What is being asked – Output exactly what appears from the line containing "### Datasets" to the end of the data below, and nothing more.

>>>>>

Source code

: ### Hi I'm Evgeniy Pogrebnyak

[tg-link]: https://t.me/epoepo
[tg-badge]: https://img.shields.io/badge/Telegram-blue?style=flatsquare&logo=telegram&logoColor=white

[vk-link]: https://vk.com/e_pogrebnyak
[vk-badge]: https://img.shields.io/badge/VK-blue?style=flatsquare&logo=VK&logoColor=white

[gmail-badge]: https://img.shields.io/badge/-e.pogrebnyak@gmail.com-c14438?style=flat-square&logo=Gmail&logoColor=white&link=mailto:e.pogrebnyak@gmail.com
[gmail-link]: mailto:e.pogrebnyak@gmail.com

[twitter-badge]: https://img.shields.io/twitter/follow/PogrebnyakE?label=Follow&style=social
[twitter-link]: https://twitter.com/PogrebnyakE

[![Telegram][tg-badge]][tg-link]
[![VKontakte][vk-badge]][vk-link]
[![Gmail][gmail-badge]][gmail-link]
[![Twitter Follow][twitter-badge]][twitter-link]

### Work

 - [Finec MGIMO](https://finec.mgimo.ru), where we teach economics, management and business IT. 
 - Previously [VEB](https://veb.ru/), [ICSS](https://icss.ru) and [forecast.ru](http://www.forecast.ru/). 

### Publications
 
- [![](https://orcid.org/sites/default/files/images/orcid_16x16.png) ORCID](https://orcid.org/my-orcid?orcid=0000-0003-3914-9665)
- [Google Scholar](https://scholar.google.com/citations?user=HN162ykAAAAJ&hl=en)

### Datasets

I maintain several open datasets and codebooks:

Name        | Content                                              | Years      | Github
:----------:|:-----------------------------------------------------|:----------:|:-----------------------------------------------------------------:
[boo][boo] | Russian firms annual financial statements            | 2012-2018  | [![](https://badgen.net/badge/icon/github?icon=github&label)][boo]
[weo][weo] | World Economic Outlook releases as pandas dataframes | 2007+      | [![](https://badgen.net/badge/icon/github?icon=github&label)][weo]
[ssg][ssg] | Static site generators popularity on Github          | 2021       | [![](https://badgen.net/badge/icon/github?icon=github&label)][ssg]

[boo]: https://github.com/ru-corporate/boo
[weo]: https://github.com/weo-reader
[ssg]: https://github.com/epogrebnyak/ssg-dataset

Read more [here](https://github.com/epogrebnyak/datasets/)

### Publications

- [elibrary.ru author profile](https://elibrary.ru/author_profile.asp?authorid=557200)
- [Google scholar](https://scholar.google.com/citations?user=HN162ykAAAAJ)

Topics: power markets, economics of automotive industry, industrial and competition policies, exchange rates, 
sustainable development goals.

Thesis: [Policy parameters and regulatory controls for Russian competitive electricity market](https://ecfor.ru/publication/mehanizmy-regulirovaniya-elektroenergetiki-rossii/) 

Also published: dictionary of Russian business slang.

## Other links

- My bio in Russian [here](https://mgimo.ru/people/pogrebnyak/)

<<<<<

Exercise answer –
### Datasets

I maintain several open datasets and codebooks:

Name        | Content                                              | Years      | Github
:----------:|:-----------------------------------------------------|:----------:|:-----------------------------------------------------------------:
[boo][boo] | Russian firms annual financial statements            | 2012-2018  | [![](https://badgen.net/badge/icon/github?icon=github&label)][boo]
[weo][weo] | World Economic Outlook releases as pandas dataframes | 2007+      | [![](https://badgen.net/badge/icon/github?icon=github&label)][weo]
[ssg][ssg] | Static site generators popularity on Github          | 2021       | [![](https://badgen.net/badge/icon/github?icon=github&label)][ssg]

[boo]: https://github.com/ru-corporate/boo
[weo]: https://github.com/weo-reader
[ssg]: https://github.com/epogrebnyak/ssg-dataset

Read more [here](https://github.com/epogrebnyak/datasets/)

### Publications

- [elibrary.ru author profile](https://elibrary.ru/author_profile.asp?authorid=557200)
- [Google scholar](https://scholar.google.com/citations?user=HN162ykAAAAJ)

Topics: power markets, economics of automotive industry, industrial and competition policies, exchange rates, 
sustainable development goals.

Thesis: [Policy parameters and regulatory controls for Russian competitive electricity market](https://ecfor.ru/publication/mehanizmy-regulirovaniya-elektroenergetiki-rossii/) 

Also published: dictionary of Russian business slang.

## Other links

- My bio in Russian [here](https://mgimo.ru/people/pogrebnyak/)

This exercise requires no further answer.